- Brief: Reproduce the entries shown below only from the line with "operator overloading, cooperative" down to the line with "to detect those", keeping both end lines and copying each one exactly.

━━ Information provided ━━

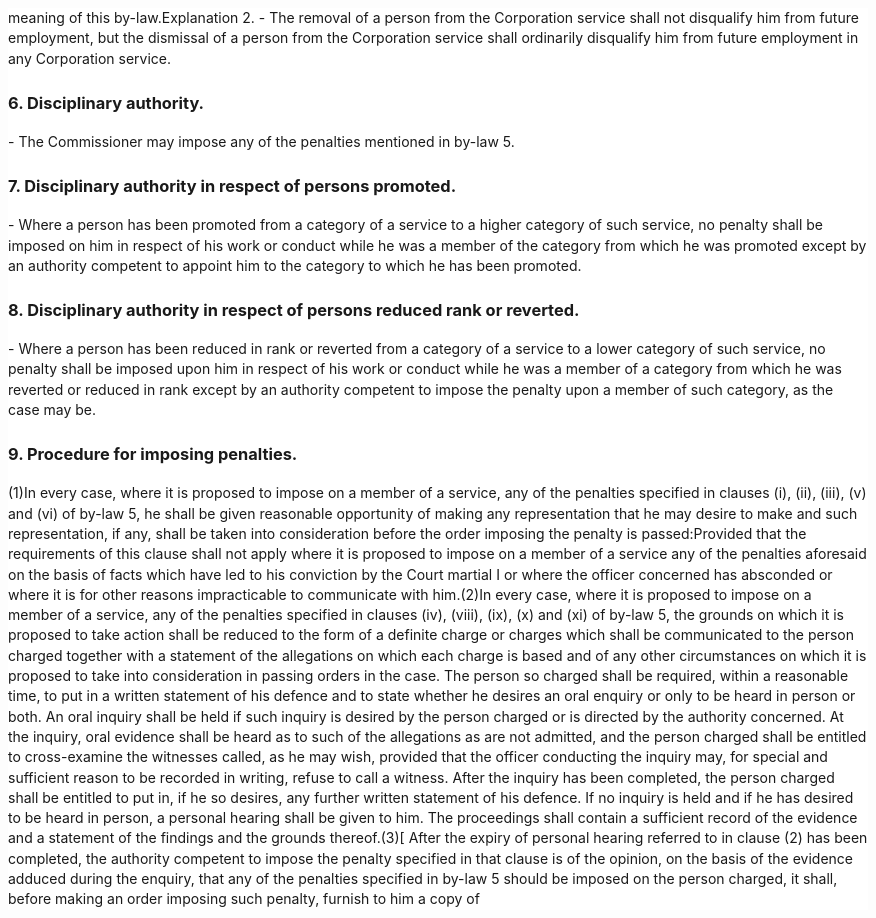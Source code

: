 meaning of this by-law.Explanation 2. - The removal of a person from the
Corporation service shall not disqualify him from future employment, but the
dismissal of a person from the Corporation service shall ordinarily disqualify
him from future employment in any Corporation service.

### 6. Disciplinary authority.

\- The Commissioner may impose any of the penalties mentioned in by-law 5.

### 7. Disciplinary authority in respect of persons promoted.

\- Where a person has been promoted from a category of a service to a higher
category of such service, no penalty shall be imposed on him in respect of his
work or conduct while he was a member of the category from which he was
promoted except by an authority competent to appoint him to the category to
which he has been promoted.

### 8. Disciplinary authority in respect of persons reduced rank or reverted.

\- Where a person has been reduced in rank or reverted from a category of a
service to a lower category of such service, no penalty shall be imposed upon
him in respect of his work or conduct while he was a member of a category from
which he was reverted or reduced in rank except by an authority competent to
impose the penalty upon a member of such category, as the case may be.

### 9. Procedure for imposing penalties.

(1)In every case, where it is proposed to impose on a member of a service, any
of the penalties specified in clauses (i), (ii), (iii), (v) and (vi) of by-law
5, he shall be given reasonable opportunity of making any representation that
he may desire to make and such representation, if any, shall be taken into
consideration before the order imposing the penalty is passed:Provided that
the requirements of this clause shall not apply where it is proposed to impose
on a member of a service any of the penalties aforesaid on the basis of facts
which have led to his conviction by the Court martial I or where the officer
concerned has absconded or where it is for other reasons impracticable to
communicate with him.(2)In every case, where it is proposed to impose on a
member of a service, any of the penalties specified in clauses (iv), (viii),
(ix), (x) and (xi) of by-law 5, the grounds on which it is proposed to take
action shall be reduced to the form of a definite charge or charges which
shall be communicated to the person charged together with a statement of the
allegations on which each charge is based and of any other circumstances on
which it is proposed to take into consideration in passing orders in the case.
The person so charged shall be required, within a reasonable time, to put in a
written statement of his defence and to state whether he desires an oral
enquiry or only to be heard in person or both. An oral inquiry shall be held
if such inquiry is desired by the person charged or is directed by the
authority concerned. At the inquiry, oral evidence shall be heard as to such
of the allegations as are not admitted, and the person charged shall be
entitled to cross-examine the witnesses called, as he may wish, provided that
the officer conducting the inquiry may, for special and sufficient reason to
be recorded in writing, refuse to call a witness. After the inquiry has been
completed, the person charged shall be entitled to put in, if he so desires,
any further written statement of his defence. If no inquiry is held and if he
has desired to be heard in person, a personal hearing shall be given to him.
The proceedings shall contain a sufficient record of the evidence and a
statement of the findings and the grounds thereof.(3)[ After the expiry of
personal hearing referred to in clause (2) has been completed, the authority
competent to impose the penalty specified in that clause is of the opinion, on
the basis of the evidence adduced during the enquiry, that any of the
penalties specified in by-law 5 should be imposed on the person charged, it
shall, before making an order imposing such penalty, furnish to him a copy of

━━━
━━ Information provided ━━

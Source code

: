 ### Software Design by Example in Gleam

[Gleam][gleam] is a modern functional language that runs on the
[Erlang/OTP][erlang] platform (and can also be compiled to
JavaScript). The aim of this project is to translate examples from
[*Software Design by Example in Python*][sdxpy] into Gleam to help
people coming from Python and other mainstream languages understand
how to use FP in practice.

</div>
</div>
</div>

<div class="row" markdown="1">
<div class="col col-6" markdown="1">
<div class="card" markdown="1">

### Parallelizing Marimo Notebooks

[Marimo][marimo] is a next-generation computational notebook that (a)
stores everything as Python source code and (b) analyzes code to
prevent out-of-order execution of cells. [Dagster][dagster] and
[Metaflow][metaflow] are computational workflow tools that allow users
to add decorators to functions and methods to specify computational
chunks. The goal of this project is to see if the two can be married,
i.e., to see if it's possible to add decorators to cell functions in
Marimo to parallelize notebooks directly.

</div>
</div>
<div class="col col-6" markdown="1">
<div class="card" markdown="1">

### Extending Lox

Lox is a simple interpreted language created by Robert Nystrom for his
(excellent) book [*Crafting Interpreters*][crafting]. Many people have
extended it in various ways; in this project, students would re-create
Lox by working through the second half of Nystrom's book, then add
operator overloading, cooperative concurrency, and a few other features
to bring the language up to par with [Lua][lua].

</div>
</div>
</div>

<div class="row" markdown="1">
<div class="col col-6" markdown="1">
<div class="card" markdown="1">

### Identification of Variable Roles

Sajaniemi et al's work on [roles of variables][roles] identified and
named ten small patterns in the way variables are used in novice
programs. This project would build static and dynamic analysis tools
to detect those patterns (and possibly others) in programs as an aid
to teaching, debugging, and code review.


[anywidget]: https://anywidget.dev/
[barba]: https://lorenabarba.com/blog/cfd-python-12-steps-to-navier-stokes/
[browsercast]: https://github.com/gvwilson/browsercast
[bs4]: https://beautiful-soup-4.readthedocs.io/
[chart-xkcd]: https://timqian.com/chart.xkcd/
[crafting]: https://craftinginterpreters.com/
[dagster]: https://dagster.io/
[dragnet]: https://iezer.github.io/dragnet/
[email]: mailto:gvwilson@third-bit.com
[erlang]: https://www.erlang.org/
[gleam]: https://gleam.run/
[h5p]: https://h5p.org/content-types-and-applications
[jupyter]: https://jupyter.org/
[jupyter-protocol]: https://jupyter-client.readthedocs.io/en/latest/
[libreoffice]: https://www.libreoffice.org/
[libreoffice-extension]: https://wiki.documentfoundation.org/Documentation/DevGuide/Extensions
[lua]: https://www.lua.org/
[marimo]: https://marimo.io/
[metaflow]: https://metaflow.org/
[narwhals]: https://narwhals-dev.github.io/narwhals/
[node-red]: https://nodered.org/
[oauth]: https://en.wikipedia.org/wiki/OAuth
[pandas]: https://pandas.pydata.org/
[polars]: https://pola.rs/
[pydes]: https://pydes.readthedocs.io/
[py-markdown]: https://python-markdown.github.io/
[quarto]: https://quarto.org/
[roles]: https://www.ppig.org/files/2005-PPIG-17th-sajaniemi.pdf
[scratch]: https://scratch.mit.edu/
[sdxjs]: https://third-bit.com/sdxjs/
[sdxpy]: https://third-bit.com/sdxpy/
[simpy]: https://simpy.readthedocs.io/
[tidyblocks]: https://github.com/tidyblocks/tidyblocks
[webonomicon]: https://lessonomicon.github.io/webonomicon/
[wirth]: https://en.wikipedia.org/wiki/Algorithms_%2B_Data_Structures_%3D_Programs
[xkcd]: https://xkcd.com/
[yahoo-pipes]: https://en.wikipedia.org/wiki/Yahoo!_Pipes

━━━
━━ Information provided ━━

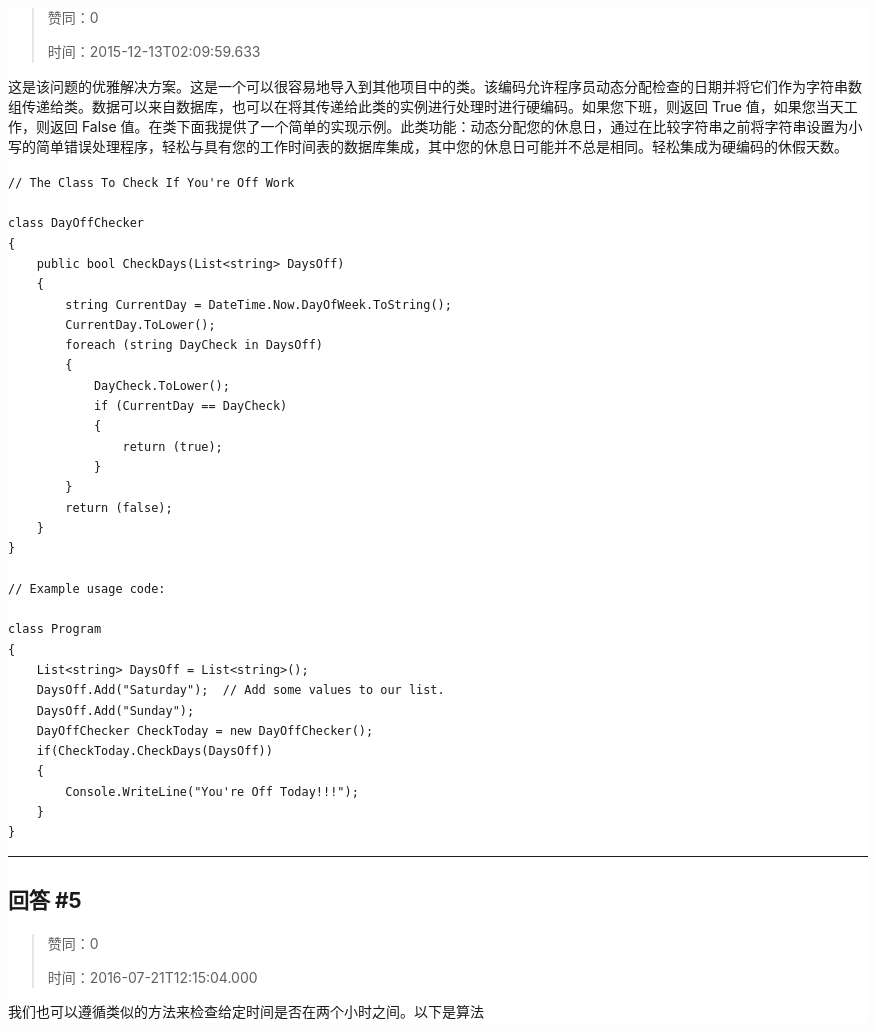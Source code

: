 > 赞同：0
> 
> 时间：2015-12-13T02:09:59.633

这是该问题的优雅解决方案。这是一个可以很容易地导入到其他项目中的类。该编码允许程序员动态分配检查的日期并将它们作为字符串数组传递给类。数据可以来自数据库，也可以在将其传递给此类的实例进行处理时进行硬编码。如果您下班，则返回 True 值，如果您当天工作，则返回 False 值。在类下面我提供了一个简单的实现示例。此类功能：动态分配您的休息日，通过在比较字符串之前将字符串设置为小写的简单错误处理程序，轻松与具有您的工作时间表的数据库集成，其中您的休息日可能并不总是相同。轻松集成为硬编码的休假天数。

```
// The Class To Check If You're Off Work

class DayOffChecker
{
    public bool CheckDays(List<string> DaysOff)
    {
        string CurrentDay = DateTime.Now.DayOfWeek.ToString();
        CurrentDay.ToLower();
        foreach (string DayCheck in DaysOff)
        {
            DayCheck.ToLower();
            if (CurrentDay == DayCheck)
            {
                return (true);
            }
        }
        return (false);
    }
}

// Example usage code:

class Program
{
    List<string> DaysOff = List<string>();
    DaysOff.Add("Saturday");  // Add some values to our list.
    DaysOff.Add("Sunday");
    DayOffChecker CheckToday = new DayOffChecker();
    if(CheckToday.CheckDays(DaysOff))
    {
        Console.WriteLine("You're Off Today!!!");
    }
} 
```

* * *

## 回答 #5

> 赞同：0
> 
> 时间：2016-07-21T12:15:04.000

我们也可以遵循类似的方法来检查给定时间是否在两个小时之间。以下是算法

━━━

- Written reply:
operator overloading, cooperative concurrency, and a few other features
to bring the language up to par with [Lua][lua].

</div>
</div>
</div>

<div class="row" markdown="1">
<div class="col col-6" markdown="1">
<div class="card" markdown="1">

### Identification of Variable Roles

Sajaniemi et al's work on [roles of variables][roles] identified and
named ten small patterns in the way variables are used in novice
programs. This project would build static and dynamic analysis tools
to detect those patterns (and possibly others) in programs as an aid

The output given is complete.